No point copying the entire answer here, but wanted to summarize the significance as it uses features introduced in V10 (2014) that many people are not familiar with. The index is implemented in just a few lines of code using (1) nested Association data structure, and (2) recursive Query as the key processing engine.

(1) Nested Associations, or tree-structured data, are hierarchies of Key-Value associations in which the values are themselves associations.

• Relational tables are special cases of 2-level nested associations with symmetrical branches - ie in which every row contains the same Keys (which is space-inefficient but very usable in practice anyway).

• Further, Mathematica allows keys to be very general, not just strings, but also numbers, symbols (including truth-values), composite structures like lists, associations, basically any expression except Mathematica patterns.

• In this application, GroupBy is used to group points into quadrants. There are keys corresponding to non-empty quadrants as output by GroupBy, initially as a pair of truth-values, eg {True,False}. In a subsequent step these keys are mapped to the container Rectangle.

• Keys in a nested association, whether strings or composite, can be used - as they are here to implement Trie (aka prefix-tree) data structures in which the index is distributed across the hierarchy. Here the prefix is a Rectangle that (geometrically) contains all suffix Rectangles deeper in the nested association.

(2) The semantics of recursive Queries are well suited to trie indexing. In this application, this query is groupByQuad (note it appears both on the LHS and RHS of the definition).

groupByQuad[bucketSize_][box_Rectangle, data_List] := 
  If[Length[data] > bucketSize, 
   data // GroupBy[
      Thread[#pos > boxMean[box] ] & /* boxClassify[box]] // 
    associationKeyValueMap[groupByQuad[bucketSize]], data];

• Of course we imagine that Map and other functional operators are doing the heavy lifting but this functionality is decoupled from the user.

• Here bucketSize determines how finely the points are separated and ultimate depth of the trie.
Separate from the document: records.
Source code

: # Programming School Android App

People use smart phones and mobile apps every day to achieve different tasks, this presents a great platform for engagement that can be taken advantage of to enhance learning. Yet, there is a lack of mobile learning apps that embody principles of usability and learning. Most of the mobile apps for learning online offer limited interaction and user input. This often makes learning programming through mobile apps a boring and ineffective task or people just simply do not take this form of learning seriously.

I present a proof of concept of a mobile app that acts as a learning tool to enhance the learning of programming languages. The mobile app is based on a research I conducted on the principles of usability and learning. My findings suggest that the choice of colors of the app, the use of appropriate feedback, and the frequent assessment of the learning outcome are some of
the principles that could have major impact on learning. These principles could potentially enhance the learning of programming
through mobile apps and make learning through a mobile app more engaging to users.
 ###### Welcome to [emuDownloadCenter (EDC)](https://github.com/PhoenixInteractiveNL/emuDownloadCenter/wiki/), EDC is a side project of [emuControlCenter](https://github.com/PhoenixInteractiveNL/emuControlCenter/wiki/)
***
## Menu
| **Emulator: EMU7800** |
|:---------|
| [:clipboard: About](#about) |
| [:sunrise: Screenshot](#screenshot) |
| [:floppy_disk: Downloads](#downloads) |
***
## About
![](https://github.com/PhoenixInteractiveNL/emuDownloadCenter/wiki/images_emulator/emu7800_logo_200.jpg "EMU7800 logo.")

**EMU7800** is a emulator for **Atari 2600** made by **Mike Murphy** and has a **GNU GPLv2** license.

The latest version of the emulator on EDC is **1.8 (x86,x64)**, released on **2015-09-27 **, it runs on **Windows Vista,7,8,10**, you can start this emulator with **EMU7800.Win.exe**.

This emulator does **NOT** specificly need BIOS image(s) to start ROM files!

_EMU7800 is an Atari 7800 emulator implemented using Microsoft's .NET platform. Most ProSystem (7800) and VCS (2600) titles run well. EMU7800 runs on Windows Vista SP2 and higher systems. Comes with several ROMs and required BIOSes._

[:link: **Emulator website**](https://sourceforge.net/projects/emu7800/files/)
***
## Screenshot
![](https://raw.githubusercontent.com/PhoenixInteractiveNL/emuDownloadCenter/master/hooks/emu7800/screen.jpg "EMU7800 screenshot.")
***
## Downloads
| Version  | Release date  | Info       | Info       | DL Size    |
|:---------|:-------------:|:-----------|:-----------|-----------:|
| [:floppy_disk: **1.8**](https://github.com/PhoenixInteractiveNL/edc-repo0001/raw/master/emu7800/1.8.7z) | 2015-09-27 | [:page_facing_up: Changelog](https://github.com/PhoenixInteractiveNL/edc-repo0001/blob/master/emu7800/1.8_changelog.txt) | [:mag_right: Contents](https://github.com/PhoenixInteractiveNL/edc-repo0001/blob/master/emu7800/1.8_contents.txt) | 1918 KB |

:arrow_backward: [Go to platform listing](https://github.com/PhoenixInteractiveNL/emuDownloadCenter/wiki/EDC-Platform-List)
The remaining parameters in the subvalues (box, data) appear as a sequence because of how nested key-values are accessed, via the helper associationKeyValueMap.

• The conditional queries the data at any given level: if there are more points at a given level than the bucketSize, then these are recursively grouped into quads using the index-specific helper functions boxMean and boxClassify, otherwise, the data is left inert - this separation contributes to the efficiency.

This is the second recursive query that I've defined - this one strictly for demonstration purposes, but the first one, keyTrie, I use routinely to map entire filesystems of data in memory so that the keys are mapped to the folder names, hence the data files can be accessed in the same sequence and ease as you would on a command line.

In sum, recursive queries coupled with nested associations, and the ability of the latter to employ structured keys (as opposed to just strings) gives programmers a radically simple, and efficient toolkit to implement classical data structures in the area of data analysis (the data payload rides along with the the other values, eg the point coordinates here).

Note I plan to include this description in my forthcoming, tutorial-style book Functional Data Analysis.